Very few organizations can manage and organize all of their data in data warehouses, at least in an environment worth of Bill Inmon’s definition for it: “A Subject oriented, Integrated, Time-variant, Non-volatile collection of data in support of management’s decision-making process.” So more often than not data scientists will combine traditional with less refined sources of (raw) data. In fact, in many cases the decision to invest in further refinement of data sources will only come after commercially viable usage of data sources has been shown.

As I wrote in another blogpost, the “Cost of Delay” is a vicious feedback loop, and negating the consequence of delays may well justify incurring a fair amount of technical debt.
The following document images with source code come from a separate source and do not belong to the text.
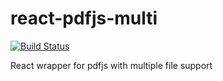 # react-pdfjs-multi

[![Build Status](https://travis-ci.org/marcklei/react-pdfjs-multi.svg?branch=master)](https://travis-ci.org/marcklei/react-pdfjs-multi)

React wrapper for pdfjs with multiple file support
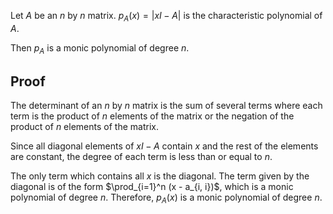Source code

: Let $A$ be an $n$ by $n$ matrix.
$p_A(x) = |xI - A|$ is the characteristic polynomial of $A$.

Then $p_A$ is a monic polynomial of degree $n$.

## Proof

The determinant of an $n$ by $n$ matrix is the sum of several terms
where each term is the product of $n$ elements of the matrix
or the negation of the product of $n$ elements of the matrix.

Since all diagonal elements of $xI - A$ contain $x$ and the rest of the elements are constant,
the degree of each term is less than or equal to $n$.

The only term which contains all $x$ is the diagonal.
The term given by the diagonal is of the form $\prod_{i=1}^n (x - a_{i, i})$,
which is a monic polynomial of degree $n$.
Therefore, $p_A(x)$ is a monic polynomial of degree $n$.
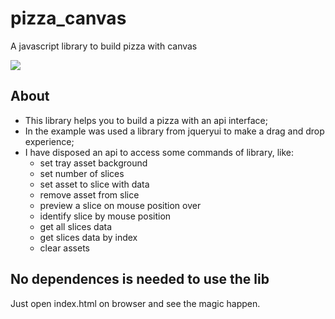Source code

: # pizza_canvas
A javascript library to build pizza with canvas

![](preview.gif)

## About
- This library helps you to build a pizza with an api interface;
- In the example was used a library from jqueryui to make a drag and drop experience;
- I have disposed an api to access some commands of library, like:
    - set tray asset background
    - set number of slices
    - set asset to slice with data
    - remove asset from slice
    - preview a slice on mouse position over
    - identify slice by mouse position
    - get all slices data
    - get slices data by index
    - clear assets

## No dependences is needed to use the lib
Just open index.html on browser and see the magic happen.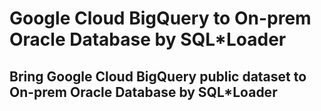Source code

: # Google Cloud BigQuery to On-prem Oracle Database by SQL\*Loader

## Bring Google Cloud BigQuery public dataset to On-prem Oracle Database by SQL\*Loader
Especially when there is an urgency to get to market fast (which holds for every start-up, of course). But when you know you are competing in a data intensive market, you may start small but need to think big (ahead): structured and centralized data storage will become a success factor. Building two or more initial iteration can be a good idea, just don’t grow too attached to your early brainchild.

Nowadays, many start-ups are launching their products even before there is any product. Talking about a minimally viable product (MVP) – no product at all! A product concept gets offered through a website, and the behavior that prospects display towards these prototypes is extremely valuable data. It will tell you very quickly what people like what they are interested in, and if you design it well, what they are willing to spend their money on.

When Tesla first announced their Model 3 in March 2016, this immediately drew enormous interest. Many prospects were in fact interested in paying down $1000, just so they could get early(ier) access to production models – and nobody had seen one yet! Marketers Walhalla: the dialogue with prospects must have been an extremely valuable source of information on desirable features, and willingness to pay. It is no coincidence that nowadays many products get launched (very) early like this: it provides extremely valid input from the customers that are most important to you – the ones willing to buy your product.

These marketing tactics enable you to “show” an MVP even before the first one has been built. Of course the value of these tactics hinges on availability and usefulness of prospect that are browsing your site. That is where your “back end” (data gathering mechanisms) will need to provide a MVP data warehouse. Agile Analytics, genuinely Agile data warehousing. Start small, think big!